“Whoever has ears ought to hear” (Matt 13:9).
That statement from Jesus, in slightly varied forms, appears 10 times in the New Testament. How true and necessary those words are in our world today as well! Our spouse, our child, our friend or colleague speaks to us. We hear their voices. Then they ask, “What do you think?” or “Is that okay?” and we realize (or not) that we heard words but did not focus on the point they were attempting to relay.
Therein lies the problem – 2,000 years ago and today. In our modern world, we claim busyness and distractions as our excuse. While there is truth in that, it does not excuse our lack of attention. I wonder how the people of Jesus’ time rationalized their inability to “hear” His message. Personally, I have been working on listening better for some time, and my success appears much like the children’s game Chutes and Ladders. About the time I feel I am making progress, I slide backward.
If we honestly examine our lack of listening, we may admit to a second more serious truth. We do not hear because we do not like what the message demands of us, which is self-examination and often change. In that respect, people have been acting similarly since the beginning of time.
Lack of understanding occurs in all types of relationships: work, home, school, even friends. When we hear unsettling words, we interpret them through our perspective, not the messenger’s. Is our spouse saying we need to change? Are our colleagues’ comments suggesting that they have a better way to approach a problem? Will our child’s request demand more of our personal time? In other words, we measure words based on their effect on us personally.
Change is painful. It was in Jesus’ time, and it still is today. Most of us bristle when critiqued about our personality or behavior, especially when the criticism is uncomfortable and demands alteration. Unfortunately, too, some people’s delivery is harsh.
Our first reaction is to raise a wall. We rationalize that the messenger is being critical, hurtful or misinformed, which then allows us to readily assume that they are wrong. Common defenses include, “They aren’t walking in my shoes;” or “That is the way I have always done it!” Another is, “Why should I change?” “It is obviously their problem,” is another.

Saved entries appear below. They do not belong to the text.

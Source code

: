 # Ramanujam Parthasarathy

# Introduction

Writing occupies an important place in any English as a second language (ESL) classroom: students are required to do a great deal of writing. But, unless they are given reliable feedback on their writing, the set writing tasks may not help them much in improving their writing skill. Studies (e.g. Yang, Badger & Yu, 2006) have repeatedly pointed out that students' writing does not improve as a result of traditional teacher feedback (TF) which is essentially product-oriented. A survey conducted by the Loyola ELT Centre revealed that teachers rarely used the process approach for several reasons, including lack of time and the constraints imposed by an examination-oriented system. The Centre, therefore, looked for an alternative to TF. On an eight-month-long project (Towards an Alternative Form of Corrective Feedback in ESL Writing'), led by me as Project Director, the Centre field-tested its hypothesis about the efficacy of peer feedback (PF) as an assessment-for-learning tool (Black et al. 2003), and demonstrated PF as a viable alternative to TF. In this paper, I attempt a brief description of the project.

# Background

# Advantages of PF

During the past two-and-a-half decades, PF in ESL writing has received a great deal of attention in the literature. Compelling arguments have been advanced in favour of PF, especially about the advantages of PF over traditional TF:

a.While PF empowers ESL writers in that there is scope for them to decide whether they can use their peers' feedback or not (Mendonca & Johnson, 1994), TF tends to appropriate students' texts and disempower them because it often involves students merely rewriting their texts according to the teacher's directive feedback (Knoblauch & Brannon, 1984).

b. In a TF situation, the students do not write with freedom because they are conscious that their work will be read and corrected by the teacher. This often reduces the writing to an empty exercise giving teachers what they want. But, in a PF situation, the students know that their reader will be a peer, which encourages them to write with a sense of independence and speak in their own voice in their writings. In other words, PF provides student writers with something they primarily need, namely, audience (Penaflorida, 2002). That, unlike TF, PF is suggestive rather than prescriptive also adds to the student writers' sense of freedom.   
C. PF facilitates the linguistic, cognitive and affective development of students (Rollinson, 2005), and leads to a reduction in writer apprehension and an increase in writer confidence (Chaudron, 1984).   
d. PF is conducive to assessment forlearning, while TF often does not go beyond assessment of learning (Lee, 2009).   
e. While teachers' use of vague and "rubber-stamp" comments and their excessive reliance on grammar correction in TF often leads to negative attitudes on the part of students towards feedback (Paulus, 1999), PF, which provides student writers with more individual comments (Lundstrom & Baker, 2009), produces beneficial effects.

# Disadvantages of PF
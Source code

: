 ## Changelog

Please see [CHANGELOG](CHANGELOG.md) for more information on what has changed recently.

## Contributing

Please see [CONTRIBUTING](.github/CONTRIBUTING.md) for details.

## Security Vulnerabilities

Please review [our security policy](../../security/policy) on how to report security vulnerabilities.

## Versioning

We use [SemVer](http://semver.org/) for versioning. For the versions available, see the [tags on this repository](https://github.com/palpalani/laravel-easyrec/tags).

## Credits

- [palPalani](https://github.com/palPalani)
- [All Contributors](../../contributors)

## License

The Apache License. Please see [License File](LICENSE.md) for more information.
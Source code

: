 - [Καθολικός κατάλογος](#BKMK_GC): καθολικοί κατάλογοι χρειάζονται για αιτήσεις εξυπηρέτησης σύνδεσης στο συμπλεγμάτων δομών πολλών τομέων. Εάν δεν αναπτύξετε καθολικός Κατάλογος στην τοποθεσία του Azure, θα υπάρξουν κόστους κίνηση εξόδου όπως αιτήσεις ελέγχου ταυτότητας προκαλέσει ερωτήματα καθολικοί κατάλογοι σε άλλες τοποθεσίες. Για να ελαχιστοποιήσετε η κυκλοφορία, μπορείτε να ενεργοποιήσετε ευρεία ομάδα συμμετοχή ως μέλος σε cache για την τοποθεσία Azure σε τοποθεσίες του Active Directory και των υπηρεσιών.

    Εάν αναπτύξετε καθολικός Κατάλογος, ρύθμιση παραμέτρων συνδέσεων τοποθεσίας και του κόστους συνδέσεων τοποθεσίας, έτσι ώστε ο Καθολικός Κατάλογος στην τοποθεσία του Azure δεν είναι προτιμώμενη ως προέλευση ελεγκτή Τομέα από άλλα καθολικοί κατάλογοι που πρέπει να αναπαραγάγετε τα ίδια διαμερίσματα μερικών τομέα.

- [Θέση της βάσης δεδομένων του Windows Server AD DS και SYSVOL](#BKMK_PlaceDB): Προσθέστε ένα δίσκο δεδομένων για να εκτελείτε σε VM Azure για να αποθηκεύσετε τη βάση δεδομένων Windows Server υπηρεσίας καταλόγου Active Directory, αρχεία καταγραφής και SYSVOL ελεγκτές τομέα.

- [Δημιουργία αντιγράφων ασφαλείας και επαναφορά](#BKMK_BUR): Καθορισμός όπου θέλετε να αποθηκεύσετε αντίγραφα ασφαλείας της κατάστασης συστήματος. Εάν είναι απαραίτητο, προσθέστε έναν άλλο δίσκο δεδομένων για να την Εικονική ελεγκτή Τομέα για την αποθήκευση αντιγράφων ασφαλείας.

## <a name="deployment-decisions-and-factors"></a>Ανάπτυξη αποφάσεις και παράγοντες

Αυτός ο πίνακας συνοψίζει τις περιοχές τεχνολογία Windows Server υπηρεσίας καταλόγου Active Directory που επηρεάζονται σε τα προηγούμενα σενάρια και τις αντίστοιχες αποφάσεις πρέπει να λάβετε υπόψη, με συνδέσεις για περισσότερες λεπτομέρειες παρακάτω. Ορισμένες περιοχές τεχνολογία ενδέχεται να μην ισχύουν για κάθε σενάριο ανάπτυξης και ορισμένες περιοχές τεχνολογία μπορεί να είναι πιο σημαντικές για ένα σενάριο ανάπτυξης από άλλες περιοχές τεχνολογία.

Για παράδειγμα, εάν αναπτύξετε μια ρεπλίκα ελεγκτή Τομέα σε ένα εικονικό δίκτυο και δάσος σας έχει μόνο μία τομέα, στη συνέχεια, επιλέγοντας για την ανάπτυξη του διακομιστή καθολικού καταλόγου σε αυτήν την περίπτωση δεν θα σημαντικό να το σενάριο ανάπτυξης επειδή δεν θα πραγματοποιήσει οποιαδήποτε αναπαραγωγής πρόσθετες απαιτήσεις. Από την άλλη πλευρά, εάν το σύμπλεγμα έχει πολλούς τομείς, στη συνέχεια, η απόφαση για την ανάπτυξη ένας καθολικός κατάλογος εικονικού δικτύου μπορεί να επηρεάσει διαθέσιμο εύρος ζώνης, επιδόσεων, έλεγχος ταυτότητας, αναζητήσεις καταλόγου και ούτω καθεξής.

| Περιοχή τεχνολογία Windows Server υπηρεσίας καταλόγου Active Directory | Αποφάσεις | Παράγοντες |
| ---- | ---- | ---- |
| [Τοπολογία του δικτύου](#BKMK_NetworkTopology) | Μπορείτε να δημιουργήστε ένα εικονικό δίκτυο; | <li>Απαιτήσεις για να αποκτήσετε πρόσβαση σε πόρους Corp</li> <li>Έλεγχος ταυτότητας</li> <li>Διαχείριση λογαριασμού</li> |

Pride is a deterrent to growth. The Pharisees and Sadducees’ pride caused their blindness to both Jesus’ message and their faults. Rather than accept Jesus’ radical teachings about the characteristics of true followers of God (kindness, humility, meekness, patience, perseverance, forgiveness and love), they vilified Him. They knew the letter of the Jewish law, but they did not live the heart of it. No; they closed their hearts to the truth rather than relinquish their belief in their righteousness.
Sometimes I wonder if we are that much different. When we disagree with another, how is most of our time spent, defending our position or considering the other person’s thoughts? Paul Simon said it well in his song “The Boxer:” “A man hears what he wants to hear and disregards the rest.” Is that what we are doing?
Look at our Church and us, who claim to be Catholic. Does our lifestyle reflect the teachings of Christ? Or do we, like our counterparts of old, rationalize our sinful and selfish behavior when the Catholic teachings do not agree with our choices? Hearing God’s message and then following His truths is always a struggle. We each have our personal challenges.
Humility is the beginning of listening well. Listening produces understanding. Understanding creates cooperation. Cooperation leads to peace. I believe that our relationships, our families, our societies and ultimately our world would be more peaceful and loving if we humbled ourselves and listened to others – and particularly to God’s words – with an open and accepting heart. Why else did Jesus repeat this phrase so many times?
“Whoever has ears ought to hear” (Matt 11:15).